▸ **Goal of the exercise**: Report every line of the records beneath this task that holds the string "Clone".

⟨

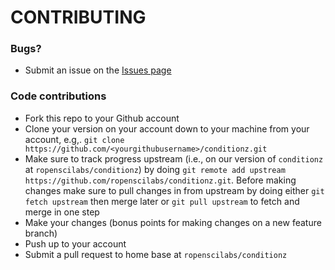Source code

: # CONTRIBUTING #

### Bugs?

* Submit an issue on the [Issues page](https://github.com/ropenscilabs/conditionz/issues)

### Code contributions

* Fork this repo to your Github account
* Clone your version on your account down to your machine from your account, e.g,. `git clone https://github.com/<yourgithubusername>/conditionz.git`
* Make sure to track progress upstream (i.e., on our version of `conditionz` at `ropenscilabs/conditionz`) by doing `git remote add upstream https://github.com/ropenscilabs/conditionz.git`. Before making changes make sure to pull changes in from upstream by doing either `git fetch upstream` then merge later or `git pull upstream` to fetch and merge in one step
* Make your changes (bonus points for making changes on a new feature branch)
* Push up to your account
* Submit a pull request to home base at `ropenscilabs/conditionz`
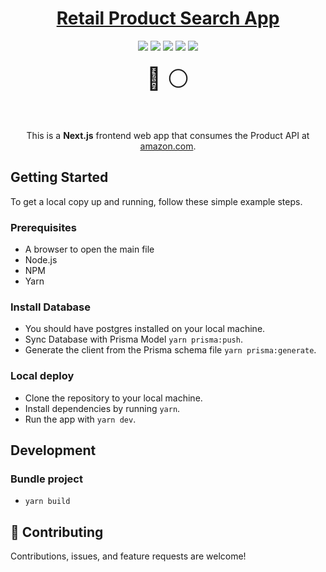 <div align="center">
<h1><a href="#" target="_blank">Retail Product Search App</a></h1>
</div>

<div align="center">
  <img src="https://img.shields.io/badge/-NextJS-000000?logo=nextdotjs">
  <img src="https://img.shields.io/badge/-ReactJS-61DAFB?logo=react&logoColor=black">
  <img src="https://img.shields.io/badge/-TypeScript-3178C6?logo=TypeScript&logoColor=white">
  <img src="https://img.shields.io/badge/-React%20Query-FF4154?logo=reactquery&logoColor=white">
  
  <img src="https://img.shields.io/badge/-TypeScript-3178C6?logo=TypeScript&logoColor=white">
</div>

<br>

<div align="center" style="font-size:35px">🔴 ⚪️</div>

<br>
<br>


<p align="center">This is a <strong>Next.js</strong> frontend web app that consumes the Product API at <a href="https://www.amazon.com/" target="_blank">amazon.com</a>.</p>

## Getting Started

To get a local copy up and running, follow these simple example steps.

### Prerequisites
- A browser to open the main file
- Node.js
- NPM
- Yarn

### Install Database
- You should have postgres installed on your local machine.
- Sync Database with Prisma Model `yarn prisma:push`.
- Generate the client from the Prisma schema file `yarn prisma:generate`.

### Local deploy
- Clone the repository to your local machine.
- Install dependencies by running `yarn`.
- Run the app with `yarn dev`.

## Development

### Bundle project

- `yarn build`
## 🤝 Contributing

Contributions, issues, and feature requests are welcome!
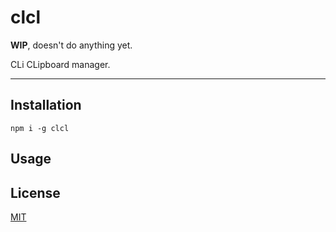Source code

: # clcl

**WIP**, doesn't do anything yet.

CLi CLipboard manager.

--------

## Installation

`npm i -g clcl`

## Usage

## License

[MIT](./LICENSE.md)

⟩

▸ **Response to the exercise**:
* Clone your version on your account down to your machine from your account, e.g,. `git clone https://github.com/<yourgithubusername>/conditionz.git`
- Clone the repository to your local machine.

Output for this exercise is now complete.